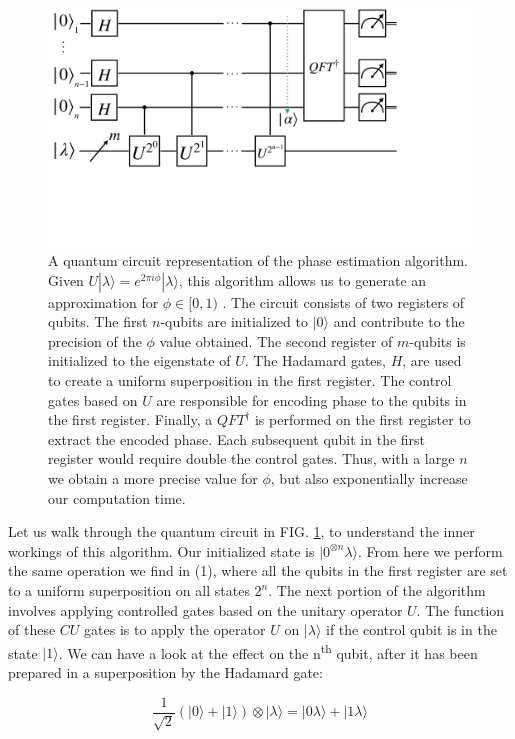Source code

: \documentclass[msc,oneside]{ubcthesis}
\begin{document}
	
	\begin{figure}[!h]
		\centering
		\includegraphics[trim={1cm 12cm 11cm 0},clip, width=0.8 \linewidth]{"graphics/phase_circ"}
		\caption{A quantum circuit representation of the phase estimation algorithm. Given $ U |\lambda \rangle = e^{2\pi i \phi} |\lambda \rangle $, this algorithm allows us to generate an  approximation for $\phi \in [0,1)$ . The circuit consists of two registers of qubits. The first $n$-qubits are initialized to $|0\rangle$ and contribute to the precision of the $\phi$ value obtained. The second register of $m$-qubits is initialized to the eigenstate of $U$.  The Hadamard gates, $H$, are used to create a uniform superposition in the first register. The control gates based on $U$ are responsible for encoding phase to the qubits in the first register. Finally, a $QFT^\dagger$ is performed on the first register to extract the encoded phase. Each subsequent qubit in the first register would require double the control gates. Thus, with a large $n$ we obtain a more precise value for $\phi$, but also exponentially increase our computation time.}
		\label{fig:phasrcircuit}
	\end{figure}
	
	
	Let us walk through the quantum circuit in FIG. \ref{fig:phasrcircuit}, to understand the inner workings of this algorithm.	 Our initialized state is $|0^{\otimes n} \lambda\rangle$. From here we perform the same operation we find in (1), where all the qubits in the first register are set to a uniform superposition on all states $2^n$. The next portion of the algorithm involves applying controlled gates based on the unitary operator $U$. The function of these $CU$ gates is to apply the operator $U$ on $|\lambda\rangle$ if the control qubit is in the state $|1\rangle$. We can have a look at the effect on the n\textsuperscript{th} qubit, after it has been prepared in a superposition by the Hadamard gate:
	
	$$ \frac{1}{\sqrt{2}}(|0\rangle + |1\rangle) \otimes |\lambda\rangle = |0 \lambda \rangle + |1 \lambda\rangle$$
	
\end{document}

◆ ◆ ◆

> _Work to complete_: Take each line of the material that contains the word "otimes" and list it.

> _Task result_:
	Let us walk through the quantum circuit in FIG. \ref{fig:phasrcircuit}, to understand the inner workings of this algorithm.	 Our initialized state is $|0^{\otimes n} \lambda\rangle$. From here we perform the same operation we find in (1), where all the qubits in the first register are set to a uniform superposition on all states $2^n$. The next portion of the algorithm involves applying controlled gates based on the unitary operator $U$. The function of these $CU$ gates is to apply the operator $U$ on $|\lambda\rangle$ if the control qubit is in the state $|1\rangle$. We can have a look at the effect on the n\textsuperscript{th} qubit, after it has been prepared in a superposition by the Hadamard gate:
	$$ \frac{1}{\sqrt{2}}(|0\rangle + |1\rangle) \otimes |\lambda\rangle = |0 \lambda \rangle + |1 \lambda\rangle$$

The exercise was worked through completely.